A word-for-word transcription of all the data is required.
Data for analysis Start Marker
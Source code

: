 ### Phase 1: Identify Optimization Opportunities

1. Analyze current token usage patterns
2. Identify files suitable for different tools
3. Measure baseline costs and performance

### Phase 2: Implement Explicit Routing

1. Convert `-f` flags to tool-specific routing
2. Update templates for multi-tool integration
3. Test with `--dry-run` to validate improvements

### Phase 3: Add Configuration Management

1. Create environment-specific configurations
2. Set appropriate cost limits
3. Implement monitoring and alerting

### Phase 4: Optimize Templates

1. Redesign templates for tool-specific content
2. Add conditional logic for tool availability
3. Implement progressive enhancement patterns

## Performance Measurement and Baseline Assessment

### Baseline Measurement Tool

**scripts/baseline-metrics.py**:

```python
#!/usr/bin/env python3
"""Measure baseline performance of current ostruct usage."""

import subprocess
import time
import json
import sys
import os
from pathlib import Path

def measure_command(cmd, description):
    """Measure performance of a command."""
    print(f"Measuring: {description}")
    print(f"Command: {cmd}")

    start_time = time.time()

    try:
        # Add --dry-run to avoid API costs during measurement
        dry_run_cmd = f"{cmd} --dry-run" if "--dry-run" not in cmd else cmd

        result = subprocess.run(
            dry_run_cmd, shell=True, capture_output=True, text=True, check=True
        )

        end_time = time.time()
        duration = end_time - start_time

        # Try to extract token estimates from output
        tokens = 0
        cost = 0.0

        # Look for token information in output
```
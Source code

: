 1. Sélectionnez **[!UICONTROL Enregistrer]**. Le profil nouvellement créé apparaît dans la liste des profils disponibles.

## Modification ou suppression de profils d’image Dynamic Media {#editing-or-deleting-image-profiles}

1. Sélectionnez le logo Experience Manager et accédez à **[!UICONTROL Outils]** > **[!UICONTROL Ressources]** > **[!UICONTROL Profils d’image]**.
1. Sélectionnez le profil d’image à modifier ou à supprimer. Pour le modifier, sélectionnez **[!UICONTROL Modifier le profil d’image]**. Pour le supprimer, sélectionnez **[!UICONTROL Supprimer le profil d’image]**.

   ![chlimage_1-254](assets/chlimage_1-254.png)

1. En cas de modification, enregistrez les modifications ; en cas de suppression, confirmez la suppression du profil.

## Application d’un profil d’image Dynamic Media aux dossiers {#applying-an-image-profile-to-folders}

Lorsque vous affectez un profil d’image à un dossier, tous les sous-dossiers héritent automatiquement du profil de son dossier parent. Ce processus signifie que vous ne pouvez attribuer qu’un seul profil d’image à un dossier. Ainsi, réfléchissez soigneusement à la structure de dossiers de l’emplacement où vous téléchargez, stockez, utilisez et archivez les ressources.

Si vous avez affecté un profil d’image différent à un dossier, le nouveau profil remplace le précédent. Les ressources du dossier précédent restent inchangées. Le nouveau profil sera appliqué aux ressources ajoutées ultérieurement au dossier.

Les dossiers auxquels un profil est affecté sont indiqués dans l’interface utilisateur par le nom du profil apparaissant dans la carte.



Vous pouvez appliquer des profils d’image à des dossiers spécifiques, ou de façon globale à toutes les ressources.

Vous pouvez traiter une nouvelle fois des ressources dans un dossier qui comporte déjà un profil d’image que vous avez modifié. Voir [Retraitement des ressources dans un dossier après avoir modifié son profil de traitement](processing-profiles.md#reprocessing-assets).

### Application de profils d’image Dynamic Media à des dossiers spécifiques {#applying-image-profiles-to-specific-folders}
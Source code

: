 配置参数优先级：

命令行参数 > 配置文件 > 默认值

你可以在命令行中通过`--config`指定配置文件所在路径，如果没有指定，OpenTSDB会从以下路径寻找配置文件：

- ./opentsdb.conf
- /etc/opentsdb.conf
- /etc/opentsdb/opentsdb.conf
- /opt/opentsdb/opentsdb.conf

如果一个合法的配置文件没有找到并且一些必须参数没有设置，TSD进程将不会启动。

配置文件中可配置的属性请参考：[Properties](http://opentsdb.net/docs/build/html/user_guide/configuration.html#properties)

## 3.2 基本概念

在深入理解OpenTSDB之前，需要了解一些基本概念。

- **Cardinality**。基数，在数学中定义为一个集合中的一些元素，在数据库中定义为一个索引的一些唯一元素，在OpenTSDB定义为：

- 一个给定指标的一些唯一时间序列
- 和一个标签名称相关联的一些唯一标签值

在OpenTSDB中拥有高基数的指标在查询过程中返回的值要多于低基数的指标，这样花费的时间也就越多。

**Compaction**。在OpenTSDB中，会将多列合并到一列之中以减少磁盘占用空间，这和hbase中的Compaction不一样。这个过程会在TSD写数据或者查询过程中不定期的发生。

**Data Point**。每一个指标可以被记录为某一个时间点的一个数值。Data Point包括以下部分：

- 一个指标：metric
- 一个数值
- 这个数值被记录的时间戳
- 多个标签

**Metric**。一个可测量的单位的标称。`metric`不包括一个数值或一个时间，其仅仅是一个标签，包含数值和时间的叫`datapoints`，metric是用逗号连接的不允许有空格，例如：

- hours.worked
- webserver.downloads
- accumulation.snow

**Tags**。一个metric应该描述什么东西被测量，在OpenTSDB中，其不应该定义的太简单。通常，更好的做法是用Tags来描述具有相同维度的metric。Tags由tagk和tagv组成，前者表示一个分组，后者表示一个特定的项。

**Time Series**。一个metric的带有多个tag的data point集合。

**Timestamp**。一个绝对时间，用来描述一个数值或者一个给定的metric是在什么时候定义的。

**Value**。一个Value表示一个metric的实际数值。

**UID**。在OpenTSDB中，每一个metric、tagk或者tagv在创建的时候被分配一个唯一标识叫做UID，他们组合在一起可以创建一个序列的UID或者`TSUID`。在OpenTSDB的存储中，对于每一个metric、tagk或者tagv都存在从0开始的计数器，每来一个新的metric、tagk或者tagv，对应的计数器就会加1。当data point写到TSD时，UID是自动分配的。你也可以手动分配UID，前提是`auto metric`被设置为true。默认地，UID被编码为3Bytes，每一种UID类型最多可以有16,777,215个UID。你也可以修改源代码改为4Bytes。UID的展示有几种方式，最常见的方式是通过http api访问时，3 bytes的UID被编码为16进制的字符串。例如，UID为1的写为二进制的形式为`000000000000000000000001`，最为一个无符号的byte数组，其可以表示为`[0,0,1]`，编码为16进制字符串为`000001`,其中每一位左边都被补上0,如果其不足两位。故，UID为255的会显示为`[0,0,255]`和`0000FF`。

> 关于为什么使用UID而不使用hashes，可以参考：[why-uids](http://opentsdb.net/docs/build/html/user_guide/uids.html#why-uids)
Data for analysis End Marker
Answer to the problem →
Source code

: ### Phase 1: Identify Optimization Opportunities

1. Analyze current token usage patterns
2. Identify files suitable for different tools
3. Measure baseline costs and performance

### Phase 2: Implement Explicit Routing

1. Convert `-f` flags to tool-specific routing
2. Update templates for multi-tool integration
3. Test with `--dry-run` to validate improvements

### Phase 3: Add Configuration Management

1. Create environment-specific configurations
2. Set appropriate cost limits
3. Implement monitoring and alerting

### Phase 4: Optimize Templates

1. Redesign templates for tool-specific content
2. Add conditional logic for tool availability
3. Implement progressive enhancement patterns

## Performance Measurement and Baseline Assessment

### Baseline Measurement Tool

**scripts/baseline-metrics.py**:

```python
#!/usr/bin/env python3
"""Measure baseline performance of current ostruct usage."""

import subprocess
import time
import json
import sys
import os
from pathlib import Path

def measure_command(cmd, description):
    """Measure performance of a command."""
    print(f"Measuring: {description}")
    print(f"Command: {cmd}")

    start_time = time.time()

    try:
        # Add --dry-run to avoid API costs during measurement
        dry_run_cmd = f"{cmd} --dry-run" if "--dry-run" not in cmd else cmd

        result = subprocess.run(
            dry_run_cmd, shell=True, capture_output=True, text=True, check=True
        )

        end_time = time.time()
        duration = end_time - start_time

        # Try to extract token estimates from output
        tokens = 0
        cost = 0.0

        # Look for token information in output
```
Source code

: 1. Sélectionnez **[!UICONTROL Enregistrer]**. Le profil nouvellement créé apparaît dans la liste des profils disponibles.

## Modification ou suppression de profils d’image Dynamic Media {#editing-or-deleting-image-profiles}

1. Sélectionnez le logo Experience Manager et accédez à **[!UICONTROL Outils]** > **[!UICONTROL Ressources]** > **[!UICONTROL Profils d’image]**.
1. Sélectionnez le profil d’image à modifier ou à supprimer. Pour le modifier, sélectionnez **[!UICONTROL Modifier le profil d’image]**. Pour le supprimer, sélectionnez **[!UICONTROL Supprimer le profil d’image]**.

   ![chlimage_1-254](assets/chlimage_1-254.png)

1. En cas de modification, enregistrez les modifications ; en cas de suppression, confirmez la suppression du profil.

## Application d’un profil d’image Dynamic Media aux dossiers {#applying-an-image-profile-to-folders}

Lorsque vous affectez un profil d’image à un dossier, tous les sous-dossiers héritent automatiquement du profil de son dossier parent. Ce processus signifie que vous ne pouvez attribuer qu’un seul profil d’image à un dossier. Ainsi, réfléchissez soigneusement à la structure de dossiers de l’emplacement où vous téléchargez, stockez, utilisez et archivez les ressources.

Si vous avez affecté un profil d’image différent à un dossier, le nouveau profil remplace le précédent. Les ressources du dossier précédent restent inchangées. Le nouveau profil sera appliqué aux ressources ajoutées ultérieurement au dossier.

Les dossiers auxquels un profil est affecté sont indiqués dans l’interface utilisateur par le nom du profil apparaissant dans la carte.



Vous pouvez appliquer des profils d’image à des dossiers spécifiques, ou de façon globale à toutes les ressources.

Vous pouvez traiter une nouvelle fois des ressources dans un dossier qui comporte déjà un profil d’image que vous avez modifié. Voir [Retraitement des ressources dans un dossier après avoir modifié son profil de traitement](processing-profiles.md#reprocessing-assets).

### Application de profils d’image Dynamic Media à des dossiers spécifiques {#applying-image-profiles-to-specific-folders}
Source code

: 配置参数优先级：

命令行参数 > 配置文件 > 默认值

你可以在命令行中通过`--config`指定配置文件所在路径，如果没有指定，OpenTSDB会从以下路径寻找配置文件：

- ./opentsdb.conf
- /etc/opentsdb.conf
- /etc/opentsdb/opentsdb.conf
- /opt/opentsdb/opentsdb.conf

如果一个合法的配置文件没有找到并且一些必须参数没有设置，TSD进程将不会启动。

配置文件中可配置的属性请参考：[Properties](http://opentsdb.net/docs/build/html/user_guide/configuration.html#properties)

## 3.2 基本概念

在深入理解OpenTSDB之前，需要了解一些基本概念。

- **Cardinality**。基数，在数学中定义为一个集合中的一些元素，在数据库中定义为一个索引的一些唯一元素，在OpenTSDB定义为：

- 一个给定指标的一些唯一时间序列
- 和一个标签名称相关联的一些唯一标签值

在OpenTSDB中拥有高基数的指标在查询过程中返回的值要多于低基数的指标，这样花费的时间也就越多。

**Compaction**。在OpenTSDB中，会将多列合并到一列之中以减少磁盘占用空间，这和hbase中的Compaction不一样。这个过程会在TSD写数据或者查询过程中不定期的发生。

**Data Point**。每一个指标可以被记录为某一个时间点的一个数值。Data Point包括以下部分：

- 一个指标：metric
- 一个数值
- 这个数值被记录的时间戳
- 多个标签

**Metric**。一个可测量的单位的标称。`metric`不包括一个数值或一个时间，其仅仅是一个标签，包含数值和时间的叫`datapoints`，metric是用逗号连接的不允许有空格，例如：

- hours.worked
- webserver.downloads
- accumulation.snow

**Tags**。一个metric应该描述什么东西被测量，在OpenTSDB中，其不应该定义的太简单。通常，更好的做法是用Tags来描述具有相同维度的metric。Tags由tagk和tagv组成，前者表示一个分组，后者表示一个特定的项。

**Time Series**。一个metric的带有多个tag的data point集合。

**Timestamp**。一个绝对时间，用来描述一个数值或者一个给定的metric是在什么时候定义的。

**Value**。一个Value表示一个metric的实际数值。

**UID**。在OpenTSDB中，每一个metric、tagk或者tagv在创建的时候被分配一个唯一标识叫做UID，他们组合在一起可以创建一个序列的UID或者`TSUID`。在OpenTSDB的存储中，对于每一个metric、tagk或者tagv都存在从0开始的计数器，每来一个新的metric、tagk或者tagv，对应的计数器就会加1。当data point写到TSD时，UID是自动分配的。你也可以手动分配UID，前提是`auto metric`被设置为true。默认地，UID被编码为3Bytes，每一种UID类型最多可以有16,777,215个UID。你也可以修改源代码改为4Bytes。UID的展示有几种方式，最常见的方式是通过http api访问时，3 bytes的UID被编码为16进制的字符串。例如，UID为1的写为二进制的形式为`000000000000000000000001`，最为一个无符号的byte数组，其可以表示为`[0,0,1]`，编码为16进制字符串为`000001`,其中每一位左边都被补上0,如果其不足两位。故，UID为255的会显示为`[0,0,255]`和`0000FF`。

> 关于为什么使用UID而不使用hashes，可以参考：[why-uids](http://opentsdb.net/docs/build/html/user_guide/uids.html#why-uids)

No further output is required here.